## PROBLEM
Every line of the records below that has the word "appsAppDataLast" should be copied.

(Dataset entries)
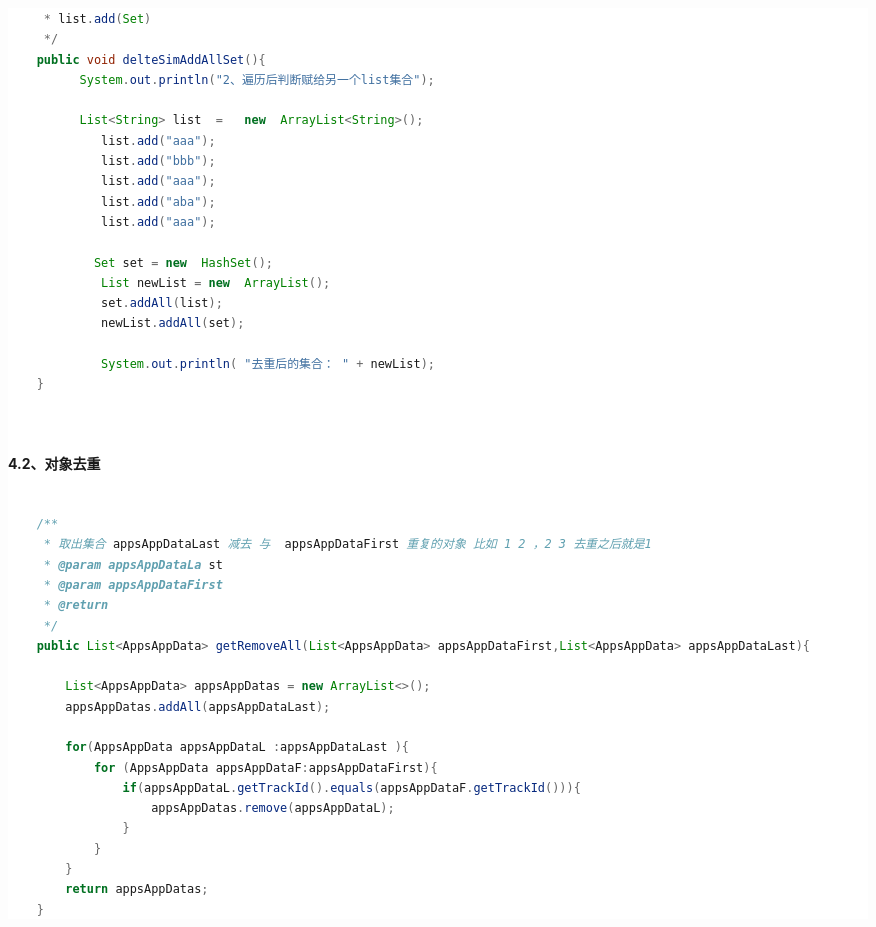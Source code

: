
 ```java
	 * list.add(Set)
	 */
	public void delteSimAddAllSet(){
	      System.out.println("2、遍历后判断赋给另一个list集合");

		  List<String> list  =   new  ArrayList<String>();
	         list.add("aaa");
	         list.add("bbb");
	         list.add("aaa");
	         list.add("aba");
	         list.add("aaa");

	        Set set = new  HashSet();
	         List newList = new  ArrayList();
	         set.addAll(list);
	         newList.addAll(set);

	         System.out.println( "去重后的集合： " + newList);
	}
	
	
```

#### 4.2、对象去重


```java

	/**
	 * 取出集合 appsAppDataLast 减去 与  appsAppDataFirst 重复的对象 比如 1 2 ，2 3 去重之后就是1
	 * @param appsAppDataLa st
	 * @param appsAppDataFirst
	 * @return
	 */
	public List<AppsAppData> getRemoveAll(List<AppsAppData> appsAppDataFirst,List<AppsAppData> appsAppDataLast){

		List<AppsAppData> appsAppDatas = new ArrayList<>();
		appsAppDatas.addAll(appsAppDataLast);

		for(AppsAppData appsAppDataL :appsAppDataLast ){
			for (AppsAppData appsAppDataF:appsAppDataFirst){
				if(appsAppDataL.getTrackId().equals(appsAppDataF.getTrackId())){
					appsAppDatas.remove(appsAppDataL);
				}
			}
		}
		return appsAppDatas;
	}


```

## SOLVED EXERCISE
	 * 取出集合 appsAppDataLast 减去 与  appsAppDataFirst 重复的对象 比如 1 2 ，2 3 去重之后就是1
	public List<AppsAppData> getRemoveAll(List<AppsAppData> appsAppDataFirst,List<AppsAppData> appsAppDataLast){
		appsAppDatas.addAll(appsAppDataLast);
		for(AppsAppData appsAppDataL :appsAppDataLast ){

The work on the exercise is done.